This repository is a TinyTapeout artifact for a simple but important compiler idea: keep arithmetic decisions visible until they become hardware, then validate that path on a small, real design.
The design is tt_um_lledoux_s3fdp_seqcomb, a streaming wrapper around a generated floating-point accumulation core.
It targets open-source silicon through TinyTapeout on Sky130.
The repository is also a compact, reproducible view of a line of work spanning several levels of the hardware/software stack: arithmetic-oriented MLIR design (a multi-level compiler IR), lowering passes in emeraude-mlir (my arithmetic-oriented MLIR compiler repository, not yet open), supporting CIRCT contributions (hardware-oriented compiler infrastructure built on MLIR), and my FloPoCo2 refactoring work toward IR generation for arithmetic circuits, needed to keep floating-point datapaths compiler-visible instead of opaque.
MLIR and CIRCT already provide a strong path from high-level programs to structural hardware, especially for control flow, memory, and integer-style datapaths.
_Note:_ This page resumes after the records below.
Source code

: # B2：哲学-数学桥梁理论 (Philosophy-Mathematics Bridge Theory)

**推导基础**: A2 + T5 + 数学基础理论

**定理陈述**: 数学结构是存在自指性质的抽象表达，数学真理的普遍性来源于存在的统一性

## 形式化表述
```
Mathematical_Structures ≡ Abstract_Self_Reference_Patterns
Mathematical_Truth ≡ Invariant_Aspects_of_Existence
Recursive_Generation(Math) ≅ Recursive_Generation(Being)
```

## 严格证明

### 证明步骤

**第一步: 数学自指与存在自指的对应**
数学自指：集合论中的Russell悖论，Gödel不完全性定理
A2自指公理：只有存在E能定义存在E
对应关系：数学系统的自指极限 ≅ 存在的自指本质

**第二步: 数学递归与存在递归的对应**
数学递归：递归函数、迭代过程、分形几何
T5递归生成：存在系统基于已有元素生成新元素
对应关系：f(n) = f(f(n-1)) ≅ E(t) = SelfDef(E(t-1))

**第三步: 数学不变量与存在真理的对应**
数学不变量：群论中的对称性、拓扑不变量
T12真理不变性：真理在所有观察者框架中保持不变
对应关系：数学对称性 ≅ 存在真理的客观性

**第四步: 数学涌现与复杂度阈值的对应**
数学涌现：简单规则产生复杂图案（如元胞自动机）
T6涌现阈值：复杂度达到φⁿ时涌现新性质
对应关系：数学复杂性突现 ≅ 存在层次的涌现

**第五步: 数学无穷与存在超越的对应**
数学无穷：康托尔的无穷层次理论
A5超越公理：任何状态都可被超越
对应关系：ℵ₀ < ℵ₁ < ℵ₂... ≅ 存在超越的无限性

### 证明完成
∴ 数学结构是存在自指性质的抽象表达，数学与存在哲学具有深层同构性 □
The weak point is floating-point realization near the circuit boundary. At exactly the stage where ASIC and FPGA flows want explicit wires, operators, and registers, floating-point regions often become opaque, remain trapped in HLS-style abstractions, or are handed off to external generators as black-box blocks.
That loss of visibility matters because this is where the interesting tradeoffs become concrete: area, latency, rounding points, exception handling, and opportunities for fusion or specialization. In other words, floating-point arithmetic is still "just hardware" at this level, but current compiler flows do not always expose it that way.
This repository focuses on that missing step. Concretely, it shows how a small floating-point kernel can be lowered into explicit compiler-visible comb/hw/seq structure before final RTL export, so arithmetic remains available to the compiler as something that can still be inspected, transformed, and specialized.
The motivation is therefore practical. The artifact is meant to show the continuity between several pieces of work that are often separated in practice: arithmetic-oriented IR choices, lowering passes, structural compiler cleanup near the CIRCT boundary, and arithmetic-generator integration. The value of the example is not only that it produces a small chip, but that the intermediate transformations remain visible and reproducible.
In this flow, CIRCT utilities such as map-arith-to-comb are useful, but they are not a complete floating-point structuralization path for the kernels targeted here. This artifact documents the additional lowering step used to close that gap on a compact example.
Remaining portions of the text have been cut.